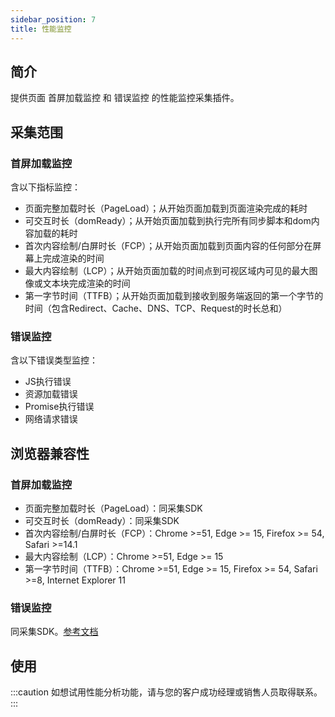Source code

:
```yaml
---
sidebar_position: 7
title: 性能监控
---
```


## 简介

提供页面 首屏加载监控 和 错误监控 的性能监控采集插件。

## 采集范围

### 首屏加载监控

含以下指标监控：

- 页面完整加载时长（PageLoad）；从开始页面加载到页面渲染完成的耗时
- 可交互时长（domReady）；从开始页面加载到执行完所有同步脚本和dom内容加载的耗时
- 首次内容绘制/白屏时长（FCP）；从开始页面加载到页面内容的任何部分在屏幕上完成渲染的时间
- 最大内容绘制（LCP）；从开始页面加载的时间点到可视区域内可见的最大图像或文本块完成渲染的时间
- 第一字节时间（TTFB）；从开始页面加载到接收到服务端返回的第一个字节的时间（包含Redirect、Cache、DNS、TCP、Request的时长总和）

### 错误监控

含以下错误类型监控：

- JS执行错误
- 资源加载错误
- Promise执行错误
- 网络请求错误

<!-- ### 3、网络请求监控

含以下内容监控：

- 请求地址
- 请求时长
- 请求错误码 -->

## 浏览器兼容性

### 首屏加载监控

- 页面完整加载时长（PageLoad）：同采集SDK
- 可交互时长（domReady）：同采集SDK
- 首次内容绘制/白屏时长（FCP）：Chrome >=51, Edge >= 15, Firefox >= 54, Safari >=14.1
- 最大内容绘制（LCP）：Chrome >=51, Edge >= 15
- 第一字节时间（TTFB）：Chrome >=51, Edge >= 15, Firefox >= 54, Safari >=8, Internet Explorer 11

### 错误监控

同采集SDK。[参考文档](/docs/webjs/)

## 使用

:::caution
如想试用性能分析功能，请与您的客户成功经理或销售人员取得联系。
:::

<!-- ### 关闭请求监控
## 集成

此插件为独立插件，即使您集成了全量版本SDK，需要此功能时，依然需要单独集成或注册此插件。

### CDN集成引入

```html
<script type="text/javascript">
  !(function (e, n, t, i, r) {
    (e[r] =
      e[r] ||
      function () {
        (e[r].q = e[r].q || []).push(arguments);
      }),
      (e[r].ef =
        e[r].ef ||
        function () {
          c = arguments[0];
          (c.eventTime = +Date.now()), (e[r].e = e[r].e || []).push(c);
        }),
      e.addEventListener('error', e[r].ef, !0),
      e.addEventListener('unhandledrejection', e[r].ef, !0),
      (t = n.createElement('script'));
    s = n.getElementsByTagName('script')[0];
    (t.async = !0),
      (t.src = i),
      s.parentNode.insertBefore(t, s),
      e[r]('registerPlugins', [e.gioPerformance]);
  })(
    window,
    document,
    'script',
    'https://assets.giocdn.com/sdk/webjs/cdp/plugins/gioPerformance.js',
    'gdp'
  );
</script>
```

提示：性能监控的集成代码应尽可能放在 `head` 标签内的最前面，且必须同时集成数据采集SDK。

### npm集成引入

### 1、引入

```js
import gioPerformance from "gio-webjs-sdk-cdp/plugins/gioPerformance"
```

### 2、注册

#### 普通工程化Web站点

```js
gdp('registerPlugins', [gioPerformance]);
gdp('init', xxxx);
```

#### Vue2

```js
// main.js
import Vue from 'vue';
import gdp from 'gio-webjs-sdk-cdp';
import gioPerformance from 'gio-webjs-sdk-cdp/plugins/gioPerformance';

import App from './App.vue';

// 注册Gio插件并初始化SDK
gdp('registerPlugins', [gioPerformance]);
gdp('init', 'your accountId', 'your dataSourceId', {
  serverUrl: 'your server url',
  version: 'your website version'
});
// 注册vue插件
Vue.use(gioPerformance.GioVue);

new Vue({
  render: (h) => h(App)
}).$mount('#app');
```

#### Vue3

```js
// main.js
import { createApp } from 'vue';
import gdp from 'gio-webjs-sdk-cdp';
import gioPerformance from 'gio-webjs-sdk-cdp/plugins/gioPerformance';

import App from './App.vue';

// 注册Gio插件并初始化SDK
gdp('registerPlugins', [gioPerformance]);
gdp('init', 'your accountId', 'your dataSourceId', {
  serverUrl: 'your server url',
  version: 'your website version'
});

const app = createApp(App);
// 注册vue插件
app.use(gioPerformance.GioVue);

app.mount('#app');
```

#### React(>=16)

React Error Boundaries [官方参考文档](https://zh-hans.reactjs.org/docs/error-boundaries.html)

```js
// ErrorBoundary.js
import React from 'react';
import gioPerformance from 'gio-webjs-sdk-cdp/plugins/gioPerformance';

export default class ErrorBoundary extends React.Component {
  constructor(props) {
    super(props);
    this.state = { hasError: false };
  }

  static getDerivedStateFromError(error) {
    // 更新 state 使下一次渲染能够显示报错后的 UI
    return { hasError: true };
  }

  componentDidCatch(error, errorInfo) {
    // 在componentDidCatch中调用gioPerformance提供的gioReactErrorReport方法上报错误
    gioPerformance.gioReactErrorReport(error, errorInfo);
  }

  render() {
    if (this.state.hasError) {
      // 你可以自定义报错后的 UI 并渲染
      return <h1>Something went wrong.</h1>;
    }
    return this.props.children;
  }
}
```

```js
// index.js
import React from 'react';
import ReactDOM from 'react-dom/client';
import gdp from 'gio-webjs-sdk-cdp';
import gioPerformance from 'gio-webjs-sdk-cdp/plugins/gioPerformance';

import App from './App';
import ErrorBoundary from './ErrorBoundary';

// 注册Gio插件并初始化SDK
gdp('registerPlugins', [gioPerformance]);
gdp('init', 'your accountId', 'your dataSourceId', {
  serverUrl: 'your server url',
  version: 'your website version'
});

const root = ReactDOM.createRoot(document.getElementById('root'));
root.render(
  <React.StrictMode>
    <ErrorBoundary>
      <App />
    </ErrorBoundary>
  </React.StrictMode>
);
```

## 配置

集成性能采集插件时，默认开启 `首屏加载监控` 和 `错误监控` 。如您不需要其中某项监控内容，在初始化配置项选择指定内容关闭。

### 关闭首屏加载监控

```js
gdp('init', 'your accountId', 'your dataSourceId', {
    ...other settings
    performance: { monitor: false }
  }
);
```

### 关闭错误监控

```js
gdp('init', 'your accountId', 'your dataSourceId', {
    ...other settings
    performance: { exception: false }
  }
);
```

```js
gdp('init', 'your accountId', 'your dataSourceId', {
    ...other settings
    performance: { network: false }
  }
);
```

### 设置请求监控排除名单

在实际的请求监控当中，可能会需要排除某些域名或接口的请求监控，这时只需要在`network`配置项中添加`exclude`字段，`exclude`值可以是一个域名字符串、一个正则表达式，或者是一个域名字符串和正则表达式组成的数组。

注意，一旦您配置了此项，则认为您开启请求监控。

```js
gdp('init', 'your accountId', 'your dataSourceId', {
    ...other settings
    performance: {
      network: {
        exclude: 'myhost.com'
        // 或 exclude: /myhost.com/gi
        // 或 exclude: ['myhost.com', /myhost.com/gi]
      }
    }
  }
);
```

## 注意

1、如果您对请求监控设置了排除名单，使用纯字符串校验时应尽可能使用长且准确的字符，过短的字符串可能会使得其他请求被误过滤。

2、请求监控强制过滤了Gio上报的请求。 -->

## Task description
Without any pictures, retype the records above exactly.

## Your solution
Source code

:
```yaml
---
sidebar_position: 7
title: 性能监控
---
```


## 简介

提供页面 首屏加载监控 和 错误监控 的性能监控采集插件。

## 采集范围

### 首屏加载监控

含以下指标监控：

- 页面完整加载时长（PageLoad）；从开始页面加载到页面渲染完成的耗时
- 可交互时长（domReady）；从开始页面加载到执行完所有同步脚本和dom内容加载的耗时
- 首次内容绘制/白屏时长（FCP）；从开始页面加载到页面内容的任何部分在屏幕上完成渲染的时间
- 最大内容绘制（LCP）；从开始页面加载的时间点到可视区域内可见的最大图像或文本块完成渲染的时间
- 第一字节时间（TTFB）；从开始页面加载到接收到服务端返回的第一个字节的时间（包含Redirect、Cache、DNS、TCP、Request的时长总和）

### 错误监控

含以下错误类型监控：

- JS执行错误
- 资源加载错误
- Promise执行错误
- 网络请求错误

<!-- ### 3、网络请求监控

含以下内容监控：

- 请求地址
- 请求时长
- 请求错误码 -->

## 浏览器兼容性

### 首屏加载监控

- 页面完整加载时长（PageLoad）：同采集SDK
- 可交互时长（domReady）：同采集SDK
- 首次内容绘制/白屏时长（FCP）：Chrome >=51, Edge >= 15, Firefox >= 54, Safari >=14.1
- 最大内容绘制（LCP）：Chrome >=51, Edge >= 15
- 第一字节时间（TTFB）：Chrome >=51, Edge >= 15, Firefox >= 54, Safari >=8, Internet Explorer 11

### 错误监控

同采集SDK。[参考文档](/docs/webjs/)

## 使用

:::caution
如想试用性能分析功能，请与您的客户成功经理或销售人员取得联系。
:::

<!-- ### 关闭请求监控
## 集成

此插件为独立插件，即使您集成了全量版本SDK，需要此功能时，依然需要单独集成或注册此插件。

### CDN集成引入

```html
<script type="text/javascript">
  !(function (e, n, t, i, r) {
    (e[r] =
      e[r] ||
      function () {
        (e[r].q = e[r].q || []).push(arguments);
      }),
      (e[r].ef =
        e[r].ef ||
        function () {
          c = arguments[0];
          (c.eventTime = +Date.now()), (e[r].e = e[r].e || []).push(c);
        }),
      e.addEventListener('error', e[r].ef, !0),
      e.addEventListener('unhandledrejection', e[r].ef, !0),
      (t = n.createElement('script'));
    s = n.getElementsByTagName('script')[0];
    (t.async = !0),
      (t.src = i),
      s.parentNode.insertBefore(t, s),
      e[r]('registerPlugins', [e.gioPerformance]);
  })(
    window,
    document,
    'script',
    'https://assets.giocdn.com/sdk/webjs/cdp/plugins/gioPerformance.js',
    'gdp'
  );
</script>
```

提示：性能监控的集成代码应尽可能放在 `head` 标签内的最前面，且必须同时集成数据采集SDK。

### npm集成引入

### 1、引入

```js
import gioPerformance from "gio-webjs-sdk-cdp/plugins/gioPerformance"
```

### 2、注册

#### 普通工程化Web站点

```js
gdp('registerPlugins', [gioPerformance]);
gdp('init', xxxx);
```

#### Vue2

```js
// main.js
import Vue from 'vue';
import gdp from 'gio-webjs-sdk-cdp';
import gioPerformance from 'gio-webjs-sdk-cdp/plugins/gioPerformance';

import App from './App.vue';

// 注册Gio插件并初始化SDK
gdp('registerPlugins', [gioPerformance]);
gdp('init', 'your accountId', 'your dataSourceId', {
  serverUrl: 'your server url',
  version: 'your website version'
});
// 注册vue插件
Vue.use(gioPerformance.GioVue);

new Vue({
  render: (h) => h(App)
}).$mount('#app');
```

#### Vue3

```js
// main.js
import { createApp } from 'vue';
import gdp from 'gio-webjs-sdk-cdp';
import gioPerformance from 'gio-webjs-sdk-cdp/plugins/gioPerformance';

import App from './App.vue';

// 注册Gio插件并初始化SDK
gdp('registerPlugins', [gioPerformance]);
gdp('init', 'your accountId', 'your dataSourceId', {
  serverUrl: 'your server url',
  version: 'your website version'
});

const app = createApp(App);
// 注册vue插件
app.use(gioPerformance.GioVue);

app.mount('#app');
```

#### React(>=16)

React Error Boundaries [官方参考文档](https://zh-hans.reactjs.org/docs/error-boundaries.html)

```js
// ErrorBoundary.js
import React from 'react';
import gioPerformance from 'gio-webjs-sdk-cdp/plugins/gioPerformance';

export default class ErrorBoundary extends React.Component {
  constructor(props) {
    super(props);
    this.state = { hasError: false };
  }

  static getDerivedStateFromError(error) {
    // 更新 state 使下一次渲染能够显示报错后的 UI
    return { hasError: true };
  }

  componentDidCatch(error, errorInfo) {
    // 在componentDidCatch中调用gioPerformance提供的gioReactErrorReport方法上报错误
    gioPerformance.gioReactErrorReport(error, errorInfo);
  }

  render() {
    if (this.state.hasError) {
      // 你可以自定义报错后的 UI 并渲染
      return <h1>Something went wrong.</h1>;
    }
    return this.props.children;
  }
}
```

```js
// index.js
import React from 'react';
import ReactDOM from 'react-dom/client';
import gdp from 'gio-webjs-sdk-cdp';
import gioPerformance from 'gio-webjs-sdk-cdp/plugins/gioPerformance';

import App from './App';
import ErrorBoundary from './ErrorBoundary';

// 注册Gio插件并初始化SDK
gdp('registerPlugins', [gioPerformance]);
gdp('init', 'your accountId', 'your dataSourceId', {
  serverUrl: 'your server url',
  version: 'your website version'
});

const root = ReactDOM.createRoot(document.getElementById('root'));
root.render(
  <React.StrictMode>
    <ErrorBoundary>
      <App />
    </ErrorBoundary>
  </React.StrictMode>
);
```

## 配置

集成性能采集插件时，默认开启 `首屏加载监控` 和 `错误监控` 。如您不需要其中某项监控内容，在初始化配置项选择指定内容关闭。

### 关闭首屏加载监控

```js
gdp('init', 'your accountId', 'your dataSourceId', {
    ...other settings
    performance: { monitor: false }
  }
);
```

### 关闭错误监控

```js
gdp('init', 'your accountId', 'your dataSourceId', {
    ...other settings
    performance: { exception: false }
  }
);
```

```js
gdp('init', 'your accountId', 'your dataSourceId', {
    ...other settings
    performance: { network: false }
  }
);
```

### 设置请求监控排除名单

在实际的请求监控当中，可能会需要排除某些域名或接口的请求监控，这时只需要在`network`配置项中添加`exclude`字段，`exclude`值可以是一个域名字符串、一个正则表达式，或者是一个域名字符串和正则表达式组成的数组。

注意，一旦您配置了此项，则认为您开启请求监控。

```js
gdp('init', 'your accountId', 'your dataSourceId', {
    ...other settings
    performance: {
      network: {
        exclude: 'myhost.com'
        // 或 exclude: /myhost.com/gi
        // 或 exclude: ['myhost.com', /myhost.com/gi]
      }
    }
  }
);
```

## 注意

1、如果您对请求监控设置了排除名单，使用纯字符串校验时应尽可能使用长且准确的字符，过短的字符串可能会使得其他请求被误过滤。

2、请求监控强制过滤了Gio上报的请求。 -->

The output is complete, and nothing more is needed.